> Stored items

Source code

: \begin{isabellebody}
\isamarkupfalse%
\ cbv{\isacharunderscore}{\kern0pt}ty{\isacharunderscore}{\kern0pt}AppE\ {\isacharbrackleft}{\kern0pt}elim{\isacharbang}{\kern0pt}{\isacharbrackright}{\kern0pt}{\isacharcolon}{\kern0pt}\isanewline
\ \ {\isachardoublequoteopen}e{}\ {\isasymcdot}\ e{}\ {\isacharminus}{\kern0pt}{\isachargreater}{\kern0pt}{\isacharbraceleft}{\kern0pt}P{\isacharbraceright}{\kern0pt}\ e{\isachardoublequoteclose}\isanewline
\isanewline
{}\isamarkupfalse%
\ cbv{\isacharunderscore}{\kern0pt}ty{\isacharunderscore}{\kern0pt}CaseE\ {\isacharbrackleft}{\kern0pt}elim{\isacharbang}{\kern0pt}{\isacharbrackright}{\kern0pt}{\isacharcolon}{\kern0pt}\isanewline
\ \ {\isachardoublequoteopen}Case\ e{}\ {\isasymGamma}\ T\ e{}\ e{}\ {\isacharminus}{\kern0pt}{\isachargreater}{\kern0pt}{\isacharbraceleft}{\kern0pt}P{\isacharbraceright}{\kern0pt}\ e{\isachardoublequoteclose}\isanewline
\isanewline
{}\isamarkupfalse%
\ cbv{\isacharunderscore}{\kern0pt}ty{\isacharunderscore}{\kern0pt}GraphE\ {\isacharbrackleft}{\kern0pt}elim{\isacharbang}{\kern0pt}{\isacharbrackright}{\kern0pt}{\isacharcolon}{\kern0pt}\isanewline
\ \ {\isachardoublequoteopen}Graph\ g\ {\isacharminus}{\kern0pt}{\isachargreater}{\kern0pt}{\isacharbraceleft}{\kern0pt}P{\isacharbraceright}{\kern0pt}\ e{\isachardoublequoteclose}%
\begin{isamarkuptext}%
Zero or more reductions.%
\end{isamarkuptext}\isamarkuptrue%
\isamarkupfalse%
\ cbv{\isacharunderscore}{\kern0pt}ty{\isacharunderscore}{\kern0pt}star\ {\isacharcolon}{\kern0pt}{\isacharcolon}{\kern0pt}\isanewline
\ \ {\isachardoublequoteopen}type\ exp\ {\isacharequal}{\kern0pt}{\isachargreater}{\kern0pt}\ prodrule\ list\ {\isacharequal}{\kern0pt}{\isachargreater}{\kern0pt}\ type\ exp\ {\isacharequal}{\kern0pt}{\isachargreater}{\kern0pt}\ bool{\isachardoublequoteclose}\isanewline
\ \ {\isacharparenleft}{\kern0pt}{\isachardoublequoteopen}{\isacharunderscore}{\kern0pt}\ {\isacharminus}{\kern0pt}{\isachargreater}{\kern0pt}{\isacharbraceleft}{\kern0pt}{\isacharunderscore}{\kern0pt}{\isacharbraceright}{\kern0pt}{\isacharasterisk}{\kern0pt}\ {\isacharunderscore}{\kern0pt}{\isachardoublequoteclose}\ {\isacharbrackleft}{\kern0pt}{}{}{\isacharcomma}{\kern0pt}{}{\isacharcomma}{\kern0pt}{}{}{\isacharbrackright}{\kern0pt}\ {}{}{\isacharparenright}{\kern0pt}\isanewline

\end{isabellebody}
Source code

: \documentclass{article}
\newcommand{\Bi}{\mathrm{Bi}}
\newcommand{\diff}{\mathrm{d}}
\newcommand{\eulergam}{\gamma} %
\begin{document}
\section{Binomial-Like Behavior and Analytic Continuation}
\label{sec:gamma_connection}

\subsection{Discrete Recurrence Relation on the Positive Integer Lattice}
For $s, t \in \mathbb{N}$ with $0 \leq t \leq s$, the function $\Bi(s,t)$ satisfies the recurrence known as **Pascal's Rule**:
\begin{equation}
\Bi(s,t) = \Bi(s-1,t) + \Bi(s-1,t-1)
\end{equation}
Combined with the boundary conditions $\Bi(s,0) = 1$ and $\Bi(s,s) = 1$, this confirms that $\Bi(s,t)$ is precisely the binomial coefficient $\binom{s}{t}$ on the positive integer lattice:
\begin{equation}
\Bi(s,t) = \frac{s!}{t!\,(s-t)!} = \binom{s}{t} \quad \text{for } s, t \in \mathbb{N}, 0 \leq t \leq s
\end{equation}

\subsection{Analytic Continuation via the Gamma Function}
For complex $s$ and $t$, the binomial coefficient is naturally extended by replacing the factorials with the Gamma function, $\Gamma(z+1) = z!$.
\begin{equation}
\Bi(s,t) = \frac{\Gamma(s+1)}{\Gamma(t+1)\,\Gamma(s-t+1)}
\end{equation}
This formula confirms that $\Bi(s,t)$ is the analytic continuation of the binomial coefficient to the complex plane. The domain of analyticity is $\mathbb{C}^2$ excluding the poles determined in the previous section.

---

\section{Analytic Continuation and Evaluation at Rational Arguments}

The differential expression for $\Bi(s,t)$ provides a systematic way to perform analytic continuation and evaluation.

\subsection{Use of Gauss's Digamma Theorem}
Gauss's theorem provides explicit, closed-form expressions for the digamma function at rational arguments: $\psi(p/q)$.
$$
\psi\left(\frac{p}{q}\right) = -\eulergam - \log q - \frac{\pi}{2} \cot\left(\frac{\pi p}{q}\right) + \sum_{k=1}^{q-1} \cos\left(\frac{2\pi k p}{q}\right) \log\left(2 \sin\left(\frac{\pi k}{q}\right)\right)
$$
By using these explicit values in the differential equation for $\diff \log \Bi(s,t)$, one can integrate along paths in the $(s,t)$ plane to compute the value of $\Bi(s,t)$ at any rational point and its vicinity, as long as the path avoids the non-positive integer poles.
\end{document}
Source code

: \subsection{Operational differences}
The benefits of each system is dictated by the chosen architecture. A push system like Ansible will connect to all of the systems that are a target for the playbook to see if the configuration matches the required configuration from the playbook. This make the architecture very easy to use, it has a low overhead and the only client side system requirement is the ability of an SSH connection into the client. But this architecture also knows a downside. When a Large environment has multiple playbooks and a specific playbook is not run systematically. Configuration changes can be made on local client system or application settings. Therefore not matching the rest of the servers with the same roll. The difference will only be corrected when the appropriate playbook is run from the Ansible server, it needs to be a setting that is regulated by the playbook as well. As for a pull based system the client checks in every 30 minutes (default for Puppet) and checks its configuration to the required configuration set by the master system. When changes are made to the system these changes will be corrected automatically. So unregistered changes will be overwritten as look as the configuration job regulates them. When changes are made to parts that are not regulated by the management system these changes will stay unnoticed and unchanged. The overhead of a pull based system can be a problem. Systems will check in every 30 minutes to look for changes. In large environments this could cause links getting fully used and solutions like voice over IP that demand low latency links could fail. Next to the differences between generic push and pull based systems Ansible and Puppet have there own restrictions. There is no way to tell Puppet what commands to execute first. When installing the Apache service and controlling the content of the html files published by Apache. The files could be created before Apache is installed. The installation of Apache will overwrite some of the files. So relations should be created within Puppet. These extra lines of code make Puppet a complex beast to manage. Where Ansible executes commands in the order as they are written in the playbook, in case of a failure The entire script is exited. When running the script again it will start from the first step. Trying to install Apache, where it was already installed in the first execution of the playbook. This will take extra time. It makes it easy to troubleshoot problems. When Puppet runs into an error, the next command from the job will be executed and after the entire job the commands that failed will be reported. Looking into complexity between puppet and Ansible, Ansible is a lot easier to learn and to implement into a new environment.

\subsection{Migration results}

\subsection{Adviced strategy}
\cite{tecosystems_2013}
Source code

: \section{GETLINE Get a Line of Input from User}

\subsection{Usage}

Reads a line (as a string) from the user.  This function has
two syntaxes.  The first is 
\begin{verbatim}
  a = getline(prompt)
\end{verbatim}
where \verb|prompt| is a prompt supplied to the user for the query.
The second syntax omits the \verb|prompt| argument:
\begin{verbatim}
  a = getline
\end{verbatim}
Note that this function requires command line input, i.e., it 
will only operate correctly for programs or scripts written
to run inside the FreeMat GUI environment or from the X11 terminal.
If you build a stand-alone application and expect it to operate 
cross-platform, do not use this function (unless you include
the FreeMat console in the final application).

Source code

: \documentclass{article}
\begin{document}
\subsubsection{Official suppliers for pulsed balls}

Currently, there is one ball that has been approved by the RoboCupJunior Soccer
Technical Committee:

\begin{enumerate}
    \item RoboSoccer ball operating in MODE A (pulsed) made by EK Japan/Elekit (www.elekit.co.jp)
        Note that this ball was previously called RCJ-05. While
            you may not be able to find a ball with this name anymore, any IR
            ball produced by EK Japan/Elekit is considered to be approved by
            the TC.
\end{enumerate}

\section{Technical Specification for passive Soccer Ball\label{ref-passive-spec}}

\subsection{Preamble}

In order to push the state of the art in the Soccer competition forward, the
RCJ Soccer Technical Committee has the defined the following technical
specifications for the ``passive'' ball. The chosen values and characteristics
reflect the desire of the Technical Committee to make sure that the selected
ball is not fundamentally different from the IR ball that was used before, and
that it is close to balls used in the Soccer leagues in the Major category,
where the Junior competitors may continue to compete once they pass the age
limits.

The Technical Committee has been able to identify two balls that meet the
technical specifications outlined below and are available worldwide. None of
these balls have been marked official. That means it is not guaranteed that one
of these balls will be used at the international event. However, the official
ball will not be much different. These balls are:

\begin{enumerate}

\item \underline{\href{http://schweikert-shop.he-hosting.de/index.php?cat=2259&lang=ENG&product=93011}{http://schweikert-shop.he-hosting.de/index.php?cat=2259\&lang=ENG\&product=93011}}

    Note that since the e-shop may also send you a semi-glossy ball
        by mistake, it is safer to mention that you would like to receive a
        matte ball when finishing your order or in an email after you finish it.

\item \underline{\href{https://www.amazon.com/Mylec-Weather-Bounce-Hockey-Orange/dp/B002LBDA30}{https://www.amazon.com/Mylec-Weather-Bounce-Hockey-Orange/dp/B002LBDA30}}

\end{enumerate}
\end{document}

> WHAT IS EXPECTED
Look through the entries above and find each line where the word "mathrm" occurs; copy those lines.

> EXERCISE ANSWER
\newcommand{\Bi}{\mathrm{Bi}}
\newcommand{\diff}{\mathrm{d}}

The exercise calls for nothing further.